Source records

* * * * *

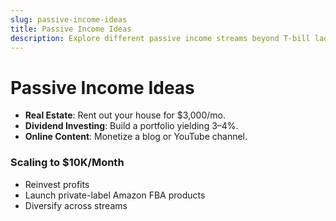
 ```yaml
---
slug: passive-income-ideas
title: Passive Income Ideas
description: Explore different passive income streams beyond T-bill ladders.
---
```


# Passive Income Ideas

- **Real Estate**: Rent out your house for $3,000/mo.  
- **Dividend Investing**: Build a portfolio yielding 3–4%.  
- **Online Content**: Monetize a blog or YouTube channel.  


### Scaling to $10K/Month

- Reinvest profits  
- Launch private-label Amazon FBA products  
- Diversify across streams  
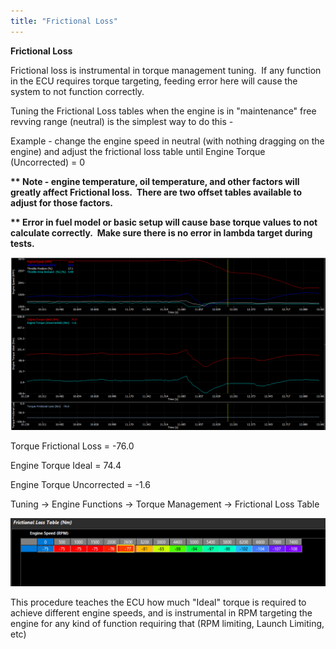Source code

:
 ```yaml
---
title: "Frictional Loss"
---
```



**Frictional Loss**


Frictional loss is instrumental in torque management tuning.&nbsp; If any function in the ECU requires torque targeting, feeding error here will cause the system to not function correctly. &nbsp;


Tuning the Frictional Loss tables when the engine is in "maintenance" free revving range (neutral) is the simplest way to do this -&nbsp;

Example - change the engine speed in neutral (with nothing dragging on the engine) and adjust the frictional loss table until Engine Torque (Uncorrected) = 0


**\*\* Note - engine temperature, oil temperature, and other factors will greatly affect Frictional loss.&nbsp; There are two offset tables available to adjust for those factors.**&nbsp;

**\*\* Error in fuel model or basic setup will cause base torque values to not calculate correctly.&nbsp; Make sure there is no error in lambda target during tests.** &nbsp;


![Image](</img/NewItem801.png>)


Torque Frictional Loss = -76.0

Engine Torque Ideal = 74.4

Engine Torque Uncorrected = -1.6


Tuning -\> Engine Functions -\> Torque Management -\> Frictional Loss Table


![Image](</img/NewItem802.png>)



This procedure teaches the ECU how much "Ideal" torque is required to achieve different engine speeds, and is instrumental in RPM targeting the engine for any kind of function requiring that (RPM limiting, Launch Limiting, etc)
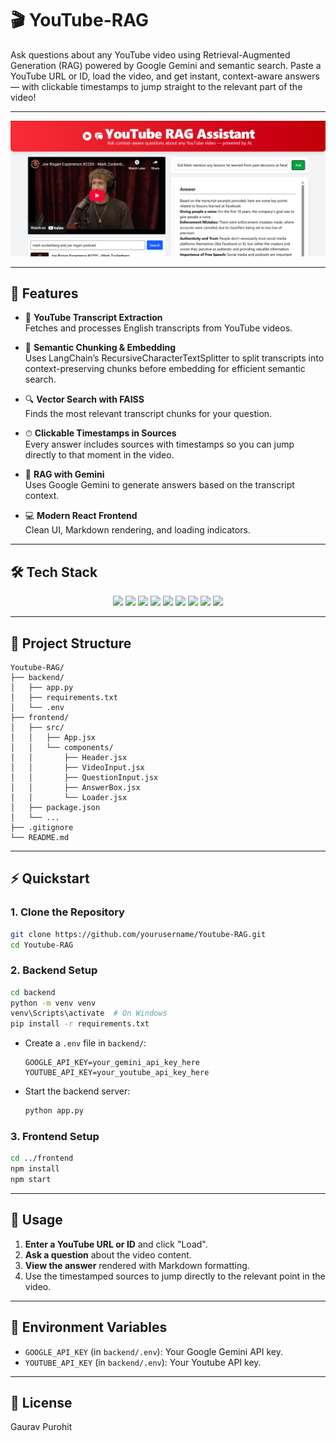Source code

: # 🎬 YouTube-RAG

Ask questions about any YouTube video using Retrieval-Augmented Generation (RAG) powered by Google Gemini and semantic search.
Paste a YouTube URL or ID, load the video, and get instant, context-aware answers — with clickable timestamps to jump straight to the relevant part of the video!

---

<p align="center">
  <img src="frontend/src/assets/image.png" alt="YouTube RAG App Screenshot" width="800"/>
</p>

---

## 🚀 Features

- 🎥 **YouTube Transcript Extraction**  </br>
  Fetches and processes English transcripts from YouTube videos.

- 🧩 **Semantic Chunking & Embedding** </br>
  Uses LangChain’s RecursiveCharacterTextSplitter to split transcripts into context-preserving chunks before embedding for efficient semantic search.

- 🔍 **Vector Search with FAISS**  </br>
  Finds the most relevant transcript chunks for your question.

- ⏱ **Clickable Timestamps in Sources** </br>
  Every answer includes sources with timestamps so you can jump directly to that moment in the video.

- 🤖 **RAG with Gemini**  </br>
  Uses Google Gemini to generate answers based on the transcript context.

- 💻 **Modern React Frontend**  </br>
  Clean UI, Markdown rendering, and loading indicators.

---

## 🛠️ Tech Stack

<p align="center"> 
<img src="https://img.shields.io/badge/React-20232A?style=for-the-badge&logo=react&logoColor=61DAFB"/> 
<img src="https://img.shields.io/badge/Tailwind_CSS-38B2AC?style=for-the-badge&logo=tailwind-css&logoColor=white"/> 
<img src="https://img.shields.io/badge/Flask-000000?style=for-the-badge&logo=flask&logoColor=white"/> 
<img src="https://img.shields.io/badge/Python-3776AB?style=for-the-badge&logo=python&logoColor=white"/> 
<img src="https://img.shields.io/badge/FAISS-009688?style=for-the-badge&logo=none"/>
<img src="https://img.shields.io/badge/LangChain-121212?style=for-the-badge&logo=none"/> 
<img src="https://img.shields.io/badge/Sentence_Transformers-4B32C3?style=for-the-badge&logo=none"/> 
<img src="https://img.shields.io/badge/Gemini-4285F4?style=for-the-badge&logo=google&logoColor=white"/> 
<img src="https://img.shields.io/badge/YouTube_Transcript_API-FF0000?style=for-the-badge&logo=youtube&logoColor=white"/> 
</p>

---

## 📁 Project Structure

```
Youtube-RAG/
├── backend/
│   ├── app.py
│   ├── requirements.txt
│   └── .env
├── frontend/
│   ├── src/
│   │   ├── App.jsx
│   │   └── components/
│   │       ├── Header.jsx
│   │       ├── VideoInput.jsx
│   │       ├── QuestionInput.jsx
│   │       ├── AnswerBox.jsx
│   │       └── Loader.jsx
│   ├── package.json
│   └── ...
├── .gitignore
└── README.md
```

---

## ⚡ Quickstart

### 1. Clone the Repository

```sh
git clone https://github.com/yourusername/Youtube-RAG.git
cd Youtube-RAG
```

### 2. Backend Setup

```sh
cd backend
python -m venv venv
venv\Scripts\activate  # On Windows
pip install -r requirements.txt
```

- Create a `.env` file in `backend/`:
  ```
  GOOGLE_API_KEY=your_gemini_api_key_here
  YOUTUBE_API_KEY=your_youtube_api_key_here
  ```

- Start the backend server:
  ```sh
  python app.py
  ```

### 3. Frontend Setup

```sh
cd ../frontend
npm install
npm start
```

---

## 📝 Usage

1. **Enter a YouTube URL or ID** and click "Load".
2. **Ask a question** about the video content.
3. **View the answer** rendered with Markdown formatting.
4. Use the timestamped sources to jump directly to the relevant point in the video.

---

## 🔑 Environment Variables

- `GOOGLE_API_KEY` (in `backend/.env`): Your Google Gemini API key.
- `YOUTUBE_API_KEY` (in `backend/.env`): Your Youtube API key.

---

## 📜 License

Gaurav Purohit
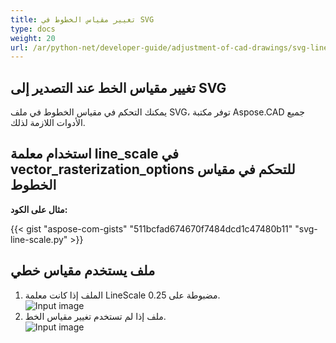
 ```yaml
---
title: تغيير مقياس الخطوط في SVG
type: docs
weight: 20
url: /ar/python-net/developer-guide/adjustment-of-cad-drawings/svg-line-scale/
---
```


## **تغيير مقياس الخط عند التصدير إلى SVG**

يمكنك التحكم في مقياس الخطوط في ملف SVG، توفر مكتبة Aspose.CAD جميع الأدوات اللازمة لذلك.

## **استخدام معلمة line_scale في vector_rasterization_options للتحكم في مقياس الخطوط**

**مثال على الكود:**

{{< gist "aspose-com-gists" "511bcfad674670f7484dcd1c47480b11" "svg-line-scale.py" >}}


## ملف يستخدم مقياس خطي
1. الملف إذا كانت معلمة LineScale مضبوطة على 0.25.<br>
![Input image](/_assets/guide/svg/line_scale_0.25.png)<br>
1. ملف إذا لم تستخدم تغيير مقياس الخط.<br>
![Input image](/_assets/guide/svg/basic_options.png)<br>
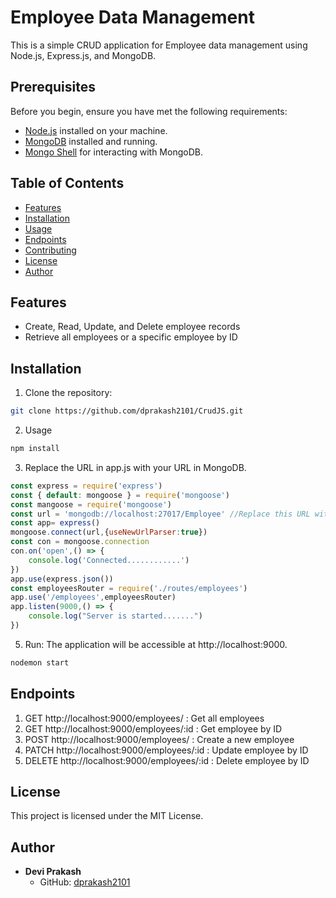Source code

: # Employee Data Management

This is a simple CRUD application for Employee data management using Node.js, Express.js, and MongoDB.
## Prerequisites

Before you begin, ensure you have met the following requirements:

- [Node.js](https://nodejs.org/) installed on your machine.
- [MongoDB](https://www.mongodb.com/) installed and running.
- [Mongo Shell](https://docs.mongodb.com/manual/mongo/) for interacting with MongoDB.

## Table of Contents

- [Features](#features)
- [Installation](#installation)
- [Usage](#usage)
- [Endpoints](#endpoints)
- [Contributing](#contributing)
- [License](#license)
- [Author](#author)

## Features

- Create, Read, Update, and Delete employee records
- Retrieve all employees or a specific employee by ID

## Installation

1. Clone the repository:

```bash
git clone https://github.com/dprakash2101/CrudJS.git

```
2. Usage
```bash
npm install
```
3. Replace the URL in app.js with your URL in MongoDB.
```javascript
const express = require('express')
const { default: mongoose } = require('mongoose')
const mangoose = require('mongoose')
const url = 'mongodb://localhost:27017/Employee' //Replace this URL with your connection string
const app= express()
mongoose.connect(url,{useNewUrlParser:true})
const con = mongoose.connection
con.on('open',() => {
    console.log('Connected............')
})
app.use(express.json())
const employeesRouter = require('./routes/employees')
app.use('/employees',employeesRouter)
app.listen(9000,() => {
    console.log("Server is started.......")
})
```

5. Run: The application will be accessible at http://localhost:9000.
```bash
nodemon start
```

## Endpoints
1. GET http://localhost:9000/employees/ : Get all employees
2. GET http://localhost:9000/employees/:id : Get employee by ID
3. POST http://localhost:9000/employees/ : Create a new employee
4. PATCH http://localhost:9000/employees/:id : Update employee by ID
5. DELETE http://localhost:9000/employees/:id : Delete employee by ID


## License
This project is licensed under the MIT License.

## Author

- **Devi Prakash**
  - GitHub: [dprakash2101](https://github.com/dprakash2101)
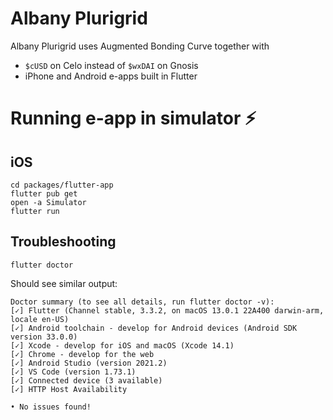 # Albany Plurigrid
Albany Plurigrid uses Augmented Bonding Curve together with
- `$cUSD` on Celo instead of `$wxDAI` on Gnosis
- iPhone and Android e-apps built in Flutter

# Running e-app in simulator ⚡️
## iOS
```
cd packages/flutter-app
flutter pub get
open -a Simulator
flutter run
```
## Troubleshooting
```
flutter doctor
```

Should see similar output:
```
Doctor summary (to see all details, run flutter doctor -v):
[✓] Flutter (Channel stable, 3.3.2, on macOS 13.0.1 22A400 darwin-arm, locale en-US)
[✓] Android toolchain - develop for Android devices (Android SDK version 33.0.0)
[✓] Xcode - develop for iOS and macOS (Xcode 14.1)
[✓] Chrome - develop for the web
[✓] Android Studio (version 2021.2)
[✓] VS Code (version 1.73.1)
[✓] Connected device (3 available)
[✓] HTTP Host Availability

• No issues found!
```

* * * * *

EXERCISE BRIEF
Figure out the number of lines above in which the string "Features" appears. Only the number should be given.

WRITTEN ANSWER
3